Walking with grief

Two months ago I lost a friend. We had drifted, gone our separate ways. Although our lives parted the bond that we had when we were teenagers was still strong. My grief hurt, but my grief for his family, his wife, his children, his parents was even more painful.

I’m not on social media all that often these days but when I am I’ve been noticing a general theme of loss- loss of a parent, grandparent, partner, friend or child. Sometimes it’s the loss of what we thought our future would hold like loss of being able to have children or the loss of a partnership. It’s the stories from the people I am connected to, and my own feelings of grief and empathy that has inspired me to write this post.

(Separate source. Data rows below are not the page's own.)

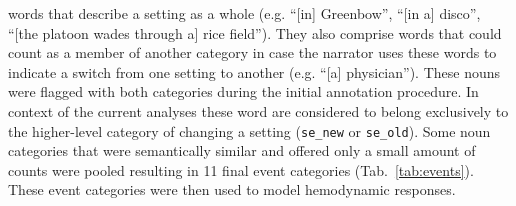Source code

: \documentclass[english]{article}
\begin{document}
words that describe a setting as a whole (e.g. ``[in] Greenbow'', ``[in a]
disco'', ``[the platoon wades through a] rice field''). They also comprise words
that could count as a member of another category in case the narrator uses
these words to indicate a switch from one setting to another (e.g. ``[a]
physician'').
These nouns were flagged with both categories during the initial annotation
procedure. In context of the current analyses these word are considered to
belong exclusively to the higher-level category of changing a setting
(\texttt{se\_new} or \texttt{se\_old}).
Some noun categories that were semantically similar and offered only a small
amount of counts were pooled resulting in 11 final event categories (Tab.~\ref{tab:events}).
These event categories were then used to model hemodynamic
responses.
\end{document}
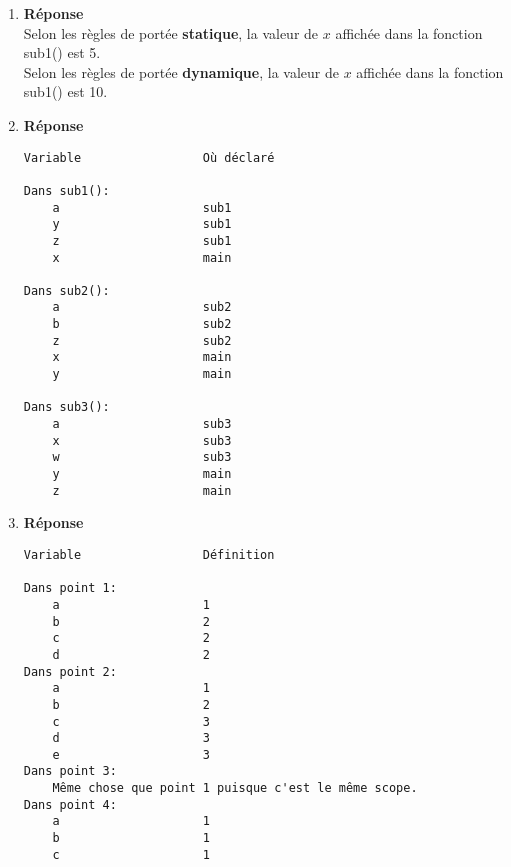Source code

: \documentclass[12pt]{book}
\begin{document}
\newcommand{\reporttitle}{Devoir 2}
\newcommand{\reportauthorOne}{Kien Do}
\newcommand{\cidOne}{300163370}






\begin{enumerate}
    \item \textbf{Réponse}\\
    
    Selon les règles de portée \textbf{statique}, la valeur de $x$ affichée dans la fonction sub1() est 5.\\
    Selon les règles de portée \textbf{dynamique}, la valeur de $x$ affichée dans la fonction sub1() est 10.
    \item \textbf{Réponse}
\begin{verbatim}
Variable                 Où déclaré

Dans sub1():
    a                    sub1
    y                    sub1
    z                    sub1
    x                    main
    
Dans sub2():
    a                    sub2
    b                    sub2
    z                    sub2
    x                    main
    y                    main

Dans sub3():
    a                    sub3
    x                    sub3
    w                    sub3
    y                    main
    z                    main
\end{verbatim}
    \item \textbf{Réponse}
\begin{verbatim}
Variable                 Définition

Dans point 1:
    a                    1
    b                    2
    c                    2
    d                    2
Dans point 2:
    a                    1
    b                    2
    c                    3
    d                    3
    e                    3
Dans point 3:
    Même chose que point 1 puisque c'est le même scope.
Dans point 4:
    a                    1
    b                    1
    c                    1
\end{verbatim}

\newpage


\end{enumerate}
\end{document}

This isn’t a regular article on grief and loss- the kind that tells you about the stages, what to expect and how to process it. Nope, this one is for the community of people who wrap around someone who is experiencing loss. I decided to write from this perspective because I believe that some of the most incredible healing power can come from our community, especially when it’s able to hold space for us to just be.

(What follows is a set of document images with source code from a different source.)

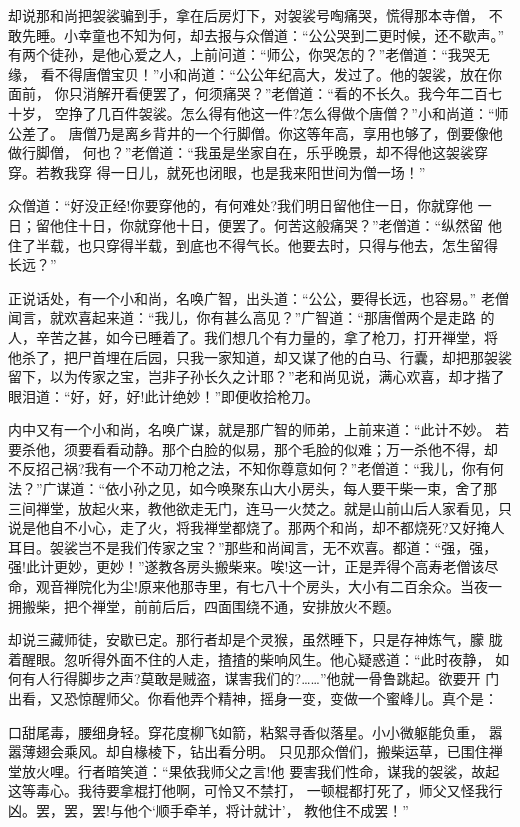 却说那和尚把袈裟骗到手，拿在后房灯下，对袈裟号啕痛哭，慌得那本寺僧，
不敢先睡。小幸童也不知为何，却去报与众僧道：“公公哭到二更时候，还不歇声。”
有两个徒孙，是他心爱之人，上前问道：“师公，你哭怎的？”老僧道：“我哭无缘，
看不得唐僧宝贝！”小和尚道：“公公年纪高大，发过了。他的袈裟，放在你面前，
你只消解开看便罢了，何须痛哭？”老僧道：“看的不长久。我今年二百七十岁，
空挣了几百件袈裟。怎么得有他这一件?怎么得做个唐僧？”小和尚道：“师公差了。
唐僧乃是离乡背井的一个行脚僧。你这等年高，享用也够了，倒要像他做行脚僧，
何也？”老僧道：“我虽是坐家自在，乐乎晚景，却不得他这袈裟穿穿。若教我穿
得一日儿，就死也闭眼，也是我来阳世间为僧一场！”

众僧道：“好没正经!你要穿他的，有何难处?我们明日留他住一日，你就穿他
一日；留他住十日，你就穿他十日，便罢了。何苦这般痛哭？”老僧道：“纵然留
他住了半载，也只穿得半载，到底也不得气长。他要去时，只得与他去，怎生留得
长远？”

正说话处，有一个小和尚，名唤广智，出头道：“公公，要得长远，也容易。”
老僧闻言，就欢喜起来道：“我儿，你有甚么高见？”广智道：“那唐僧两个是走路
的人，辛苦之甚，如今已睡着了。我们想几个有力量的，拿了枪刀，打开禅堂，将
他杀了，把尸首埋在后园，只我一家知道，却又谋了他的白马、行囊，却把那袈裟
留下，以为传家之宝，岂非子孙长久之计耶？”老和尚见说，满心欢喜，却才揩了
眼泪道：“好，好，好!此计绝妙！”即便收拾枪刀。

内中又有一个小和尚，名唤广谋，就是那广智的师弟，上前来道：“此计不妙。
若要杀他，须要看看动静。那个白脸的似易，那个毛脸的似难；万一杀他不得，却
不反招己祸?我有一个不动刀枪之法，不知你尊意如何？”老僧道：“我儿，你有何
法？”广谋道：“依小孙之见，如今唤聚东山大小房头，每人要干柴一束，舍了那
三间禅堂，放起火来，教他欲走无门，连马一火焚之。就是山前山后人家看见，只
说是他自不小心，走了火，将我禅堂都烧了。那两个和尚，却不都烧死?又好掩人
耳目。袈裟岂不是我们传家之宝？”那些和尚闻言，无不欢喜。都道：“强，强，
强!此计更妙，更妙！”遂教各房头搬柴来。唉!这一计，正是弄得个高寿老僧该尽
命，观音禅院化为尘!原来他那寺里，有七八十个房头，大小有二百余众。当夜一
拥搬柴，把个禅堂，前前后后，四面围绕不通，安排放火不题。

却说三藏师徒，安歇已定。那行者却是个灵猴，虽然睡下，只是存神炼气，朦
胧着醒眼。忽听得外面不住的人走，揸揸的柴响风生。他心疑惑道：“此时夜静，
如何有人行得脚步之声?莫敢是贼盗，谋害我们的?……”他就一骨鲁跳起。欲要开
门出看，又恐惊醒师父。你看他弄个精神，摇身一变，变做一个蜜峰儿。真个是：

口甜尾毒，腰细身轻。穿花度柳飞如箭，粘絮寻香似落星。小小微躯能负重，
嚣嚣薄翅会乘风。却自椽棱下，钻出看分明。
只见那众僧们，搬柴运草，已围住禅堂放火哩。行者暗笑道：“果依我师父之言!他
要害我们性命，谋我的袈裟，故起这等毒心。我待要拿棍打他啊，可怜又不禁打，
一顿棍都打死了，师父又怪我行凶。罢，罢，罢!与他个‘顺手牵羊，将计就计’，
教他住不成罢！”

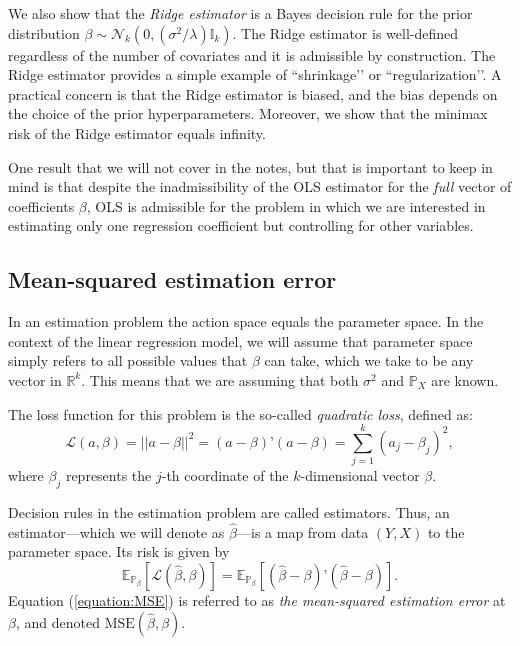\documentclass[11pt]{article} %
\begin{document}


We also show that the \emph{Ridge estimator} is a Bayes decision rule for the prior distribution $\beta \sim \mathcal{N}_{k}(0 , (\sigma^2/ \lambda) \mathbb{I}_k )$. The Ridge estimator is well-defined regardless of the number of covariates and it is admissible by construction. The Ridge estimator provides a simple example of ``shrinkage’’ or ``regularization’’. A practical concern is that the Ridge estimator is biased, and the bias depends on the choice of the prior hyperparameters. Moreover, we show that the minimax risk of the Ridge estimator equals infinity.

One result that we will not cover in the notes, but that is important to keep in mind is that despite the inadmissibility of the OLS estimator for the \emph{full} vector of coefficients $\beta$, OLS is admissible for the problem in which we are interested in estimating only one regression coefficient but controlling for other variables.   



\subsection{Mean-squared estimation error} 
In an estimation problem the action space equals the parameter space. In the context of the linear regression model, we will assume that parameter space simply refers to all possible values that $\beta$ can take, which we take to be any vector in $\mathbb{R}^{k}$. This means that we are assuming that both $\sigma^2$ and $\mathbb{P}_{X}$ are known. 


The loss function for this problem is the so-called \emph{quadratic loss}, defined as:
\[ \mathcal{L}(a, \beta) = || a- \beta ||^2 = (a-\beta)’(a-\beta) =  \sum_{j=1}^{k} (a_j  - \beta_j)^2,  \]
where $\beta_j$ represents the $j$-th coordinate of the $k$-dimensional vector $\beta$. 

Decision rules in the estimation problem are called estimators. Thus, an estimator---which we will denote as $\widehat{\beta}$---is a map from data $(Y,X)$ to the parameter space. Its risk is given by
\begin{equation} \label{equation:MSE}
\mathbb{E}_{\mathbb{P}_{\beta}}[ \mathcal{L}(\widehat{\beta}, \beta) ] = \mathbb{E}_{\mathbb{P}_{\beta}}[ (\widehat{\beta}- \beta)’(\widehat{\beta}-\beta) ]. 
\end{equation}
Equation (\ref{equation:MSE}) is referred to as \emph{the mean-squared estimation error} at $\beta$, and denoted $\textrm{MSE}(\widehat{\beta}, \beta)$. 
\end{document}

Feeling grief and feeling someone else’s grief may be one of the most painful emotions humans can experience. The physical sensations of loss- the way it shows up in the chest, belly, and throat… the deep knowing that something is gone permanently. It’s incredibly painful. Even sitting here writing about it I experience the physical sensations in my body. It’s so powerful that it doesn’t just impact those closest to the loss. When someone we care about is grieving our mirror neurons kick in and we feel it too! We can hurt for the other person, and we are moved to make it better. We want to help. Sometimes in our efforts to support we say things like “I can understand why you’re sad but look on the bright side”, “I can see you’re sad but time will help” or “I know you’re hurting but appreciate what you still have”. There can be time for statements such as these but if we don’t first tend to the emotional experience and communicate why we get it, we leave the person alone. And the last thing someone needs when they are grieving, is feeling alone in it.

So to the community of people out there who may find yourself wrapping around someone in a time of loss, I offer you this…

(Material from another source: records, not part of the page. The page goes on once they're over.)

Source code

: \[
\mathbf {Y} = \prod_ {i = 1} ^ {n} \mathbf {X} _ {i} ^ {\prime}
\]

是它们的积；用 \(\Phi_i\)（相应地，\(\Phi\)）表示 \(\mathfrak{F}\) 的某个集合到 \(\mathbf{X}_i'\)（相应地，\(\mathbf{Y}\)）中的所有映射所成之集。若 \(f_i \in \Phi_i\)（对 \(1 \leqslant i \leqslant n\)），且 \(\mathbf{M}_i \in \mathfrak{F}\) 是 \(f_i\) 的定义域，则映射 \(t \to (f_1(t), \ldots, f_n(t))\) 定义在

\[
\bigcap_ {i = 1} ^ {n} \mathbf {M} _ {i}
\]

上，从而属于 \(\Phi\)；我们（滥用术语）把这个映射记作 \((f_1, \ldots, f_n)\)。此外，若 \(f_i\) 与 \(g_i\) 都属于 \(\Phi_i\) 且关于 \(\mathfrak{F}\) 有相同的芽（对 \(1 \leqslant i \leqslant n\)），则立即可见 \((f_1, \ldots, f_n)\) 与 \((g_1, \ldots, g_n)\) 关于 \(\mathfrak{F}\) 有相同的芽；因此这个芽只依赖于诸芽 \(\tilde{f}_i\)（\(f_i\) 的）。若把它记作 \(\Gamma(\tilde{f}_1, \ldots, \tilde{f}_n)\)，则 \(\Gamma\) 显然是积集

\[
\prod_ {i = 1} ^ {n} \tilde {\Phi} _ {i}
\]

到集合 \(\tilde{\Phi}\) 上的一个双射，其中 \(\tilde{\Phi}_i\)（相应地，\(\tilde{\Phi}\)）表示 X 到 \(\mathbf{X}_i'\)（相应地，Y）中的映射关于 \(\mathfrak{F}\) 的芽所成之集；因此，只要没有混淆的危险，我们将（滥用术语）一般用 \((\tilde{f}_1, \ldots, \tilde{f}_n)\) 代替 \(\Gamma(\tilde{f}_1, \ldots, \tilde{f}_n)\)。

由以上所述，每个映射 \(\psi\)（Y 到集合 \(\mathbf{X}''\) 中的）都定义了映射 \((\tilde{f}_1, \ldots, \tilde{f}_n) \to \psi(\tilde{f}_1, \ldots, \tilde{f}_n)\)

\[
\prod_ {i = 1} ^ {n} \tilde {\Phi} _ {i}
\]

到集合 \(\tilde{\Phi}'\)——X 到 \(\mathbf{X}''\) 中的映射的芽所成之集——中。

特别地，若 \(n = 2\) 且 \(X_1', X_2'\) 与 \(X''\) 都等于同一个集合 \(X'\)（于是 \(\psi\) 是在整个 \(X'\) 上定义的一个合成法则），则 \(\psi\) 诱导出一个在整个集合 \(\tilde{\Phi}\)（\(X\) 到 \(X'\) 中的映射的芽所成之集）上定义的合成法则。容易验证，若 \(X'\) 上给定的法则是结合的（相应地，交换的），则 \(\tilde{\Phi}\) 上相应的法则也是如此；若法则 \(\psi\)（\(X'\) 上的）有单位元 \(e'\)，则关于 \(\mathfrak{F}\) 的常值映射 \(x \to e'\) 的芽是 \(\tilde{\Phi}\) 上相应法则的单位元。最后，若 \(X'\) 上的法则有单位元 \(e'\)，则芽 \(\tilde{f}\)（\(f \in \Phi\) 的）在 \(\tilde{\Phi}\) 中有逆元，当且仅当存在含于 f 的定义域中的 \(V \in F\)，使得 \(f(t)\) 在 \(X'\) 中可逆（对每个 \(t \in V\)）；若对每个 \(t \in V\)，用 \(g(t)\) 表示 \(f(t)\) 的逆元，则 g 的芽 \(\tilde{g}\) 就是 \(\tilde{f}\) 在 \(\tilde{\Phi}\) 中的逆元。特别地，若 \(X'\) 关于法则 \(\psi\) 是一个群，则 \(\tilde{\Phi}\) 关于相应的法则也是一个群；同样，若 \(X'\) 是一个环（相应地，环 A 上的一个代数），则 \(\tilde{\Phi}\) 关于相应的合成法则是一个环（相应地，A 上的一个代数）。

Rather than saying “I understand but”, try “I understand because”.

First- name the emotion “I can understand why you are so sad

Second- let the person know why you understand by giving three reasons “because….because… because…

If you are having hard time with the “because”, put yourself in the other person’s shoes and just say what comes to mind. You probably won’t be too far off, and if you are, they’ll let you know and then you can validate again using their words.

I can understand why you would be so sad because….

you loved _____ so much,

you had a lot of great times with _____,

and it’s so painful to know that you will never see _____ again.

If you’re having a hard time coming up with the three reasons “it’s hard, it’s heavy and it’s tough” is a good place to start.

Sometimes the person grieving may not be feeling sadness, perhaps they are feeling anger.

I can imagine why you would be angry because….

It’s not fair,

You feel like you or someone else could have prevented this,

You want it to be different.

Once you validate their emotional experience, you can then offer support.

“I don’t know what you need right now, but I want you to know I’m here for you”

“Let me know if there is anything I can do”

“This is the human experience of grief; it won’t be this painful forever”

Now you have the validation script, what does it take to use it? It’s easy enough to know what to say on a cognitive level, but the real work is being able to access it when we’re feeling emotions. We need to be able to create pause to stop our automatic response to “fix”. It’s during the pause that we can remember, “I can understand why you’re so sad because…”

Statements of validation are incredible to receive. They communicate that we aren’t alone, and that someone else understands. It’s this process that helps someone move through grief. This may seem a bit paradoxical- it suggests that we go right to the grief, and hangout there for a while. We plunge into the emotion sit with the pain and discomfort. We need to trust that we won’t get stuck there, nor will the person grieving. Interestingly enough EFFT suggests that what gets in the way of one moving through an emotion is avoidance of it.

The next time you’re with someone who’s grieving, I encourage you to give this a try. I’d love to hear how it goes. And if you’re the one who’s grieving and you feel this might be helpful for your community (who’s do their best to help), please pass it along.